The Art of Listening to Silence & Playing Sound
Every now and then a record stops me in my tracks and paralyzes the usual automatic click-to-the-next-track that happens when I’m auditioning music. The debut from Dan Les Arbres is one of those CDs.
It’s not because it’s a good record for “Echoes.” Normally, the discordant, amorphous, arhythmic and non-melodic content would have me quickly skipping through the tracks before sending it to the stack of CDs that sound cool, but I’ll listen to them later for my own edification. But I was compelled to take my fingers off the remote and listen to it straight through.

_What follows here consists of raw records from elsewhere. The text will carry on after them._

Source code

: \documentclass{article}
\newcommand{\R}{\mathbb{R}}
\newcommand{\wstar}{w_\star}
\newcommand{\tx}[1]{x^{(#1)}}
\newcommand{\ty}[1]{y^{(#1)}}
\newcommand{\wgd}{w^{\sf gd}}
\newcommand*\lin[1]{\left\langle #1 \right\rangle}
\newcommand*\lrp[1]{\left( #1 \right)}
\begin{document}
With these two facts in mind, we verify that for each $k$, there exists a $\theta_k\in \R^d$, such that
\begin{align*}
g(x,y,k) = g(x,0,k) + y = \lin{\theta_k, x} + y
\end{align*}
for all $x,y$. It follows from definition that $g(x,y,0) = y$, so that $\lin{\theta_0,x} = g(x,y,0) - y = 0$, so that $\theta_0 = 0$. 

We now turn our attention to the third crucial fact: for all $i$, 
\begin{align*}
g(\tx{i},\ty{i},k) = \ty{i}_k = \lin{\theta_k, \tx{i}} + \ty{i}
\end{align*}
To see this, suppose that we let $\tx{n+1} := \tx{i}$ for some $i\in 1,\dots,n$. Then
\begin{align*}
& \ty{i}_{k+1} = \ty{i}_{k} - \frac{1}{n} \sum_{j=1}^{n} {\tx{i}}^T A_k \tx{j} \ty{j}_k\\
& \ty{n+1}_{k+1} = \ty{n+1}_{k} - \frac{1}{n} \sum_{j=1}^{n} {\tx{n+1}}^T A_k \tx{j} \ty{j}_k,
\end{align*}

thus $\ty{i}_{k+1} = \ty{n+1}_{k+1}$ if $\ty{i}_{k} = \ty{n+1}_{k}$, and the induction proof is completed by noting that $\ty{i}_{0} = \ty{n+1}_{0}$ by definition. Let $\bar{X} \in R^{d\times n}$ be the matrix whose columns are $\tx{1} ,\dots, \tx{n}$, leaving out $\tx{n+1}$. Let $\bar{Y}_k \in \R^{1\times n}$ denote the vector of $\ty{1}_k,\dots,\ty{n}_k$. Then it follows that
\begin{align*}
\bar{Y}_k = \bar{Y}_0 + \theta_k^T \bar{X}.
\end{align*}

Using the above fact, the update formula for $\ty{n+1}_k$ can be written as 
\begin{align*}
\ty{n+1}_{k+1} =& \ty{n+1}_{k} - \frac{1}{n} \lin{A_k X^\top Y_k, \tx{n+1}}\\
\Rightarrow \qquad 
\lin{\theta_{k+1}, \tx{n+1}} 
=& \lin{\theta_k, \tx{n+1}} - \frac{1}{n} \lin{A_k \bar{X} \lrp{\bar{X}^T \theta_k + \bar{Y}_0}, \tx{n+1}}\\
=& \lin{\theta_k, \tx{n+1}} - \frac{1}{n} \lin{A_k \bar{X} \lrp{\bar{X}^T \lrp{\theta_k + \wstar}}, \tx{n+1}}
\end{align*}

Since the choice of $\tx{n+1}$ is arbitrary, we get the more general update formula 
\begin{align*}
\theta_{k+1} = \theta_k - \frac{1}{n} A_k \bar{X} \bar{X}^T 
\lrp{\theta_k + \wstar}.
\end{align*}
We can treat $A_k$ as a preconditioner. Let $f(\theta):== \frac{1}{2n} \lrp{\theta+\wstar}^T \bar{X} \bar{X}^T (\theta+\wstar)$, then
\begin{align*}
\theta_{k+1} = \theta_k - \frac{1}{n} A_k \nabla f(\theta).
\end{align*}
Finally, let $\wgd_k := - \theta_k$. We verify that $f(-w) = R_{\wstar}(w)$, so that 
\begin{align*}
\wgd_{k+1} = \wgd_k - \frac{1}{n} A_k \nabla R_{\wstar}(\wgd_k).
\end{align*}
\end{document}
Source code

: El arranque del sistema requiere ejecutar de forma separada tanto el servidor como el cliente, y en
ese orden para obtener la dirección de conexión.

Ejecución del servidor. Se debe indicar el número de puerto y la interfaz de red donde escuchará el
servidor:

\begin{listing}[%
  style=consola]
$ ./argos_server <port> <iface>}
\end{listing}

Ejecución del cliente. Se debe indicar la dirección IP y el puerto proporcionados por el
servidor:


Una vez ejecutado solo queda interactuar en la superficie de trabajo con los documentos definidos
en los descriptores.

It is one of those recordings that breaks the logjam created in my head by yet another pretty guitar album, still another programmed electronica CD and one more earnest world fusion pastiche.
This Nordic-French quartet includes Xavier Charles on clarinet and harmonica, Ivar Grydeland on acoustic guitar, banjo and Sruti box, Christian Wallumrød on piano, and Ingar Zach, on percussion and bass. I mention these instruments, because, by and large they’re irrelevant to the music you hear.
The piano is prepared à la John Cage; the guitar is played every way but picked, plucked and strummed; the clarinet never intones a melody and the percussion sounds like it came out of a well-tuned kitchen. It reads like a recipe for noise, but instead it’s a chart through a world of intuitive sound and tightly honed interactions. Chimes and bells on “Le Détachement” carve out a pristine space, interrupted by bursts of snareless snare, thudding piano and clarinet yelps. Xavier Charles gets feedback effects on clarinet on “L’Engourdissement” and although there are no electronics in the music making, they generate deep bass overtones like a subway running through your mind in slow motion.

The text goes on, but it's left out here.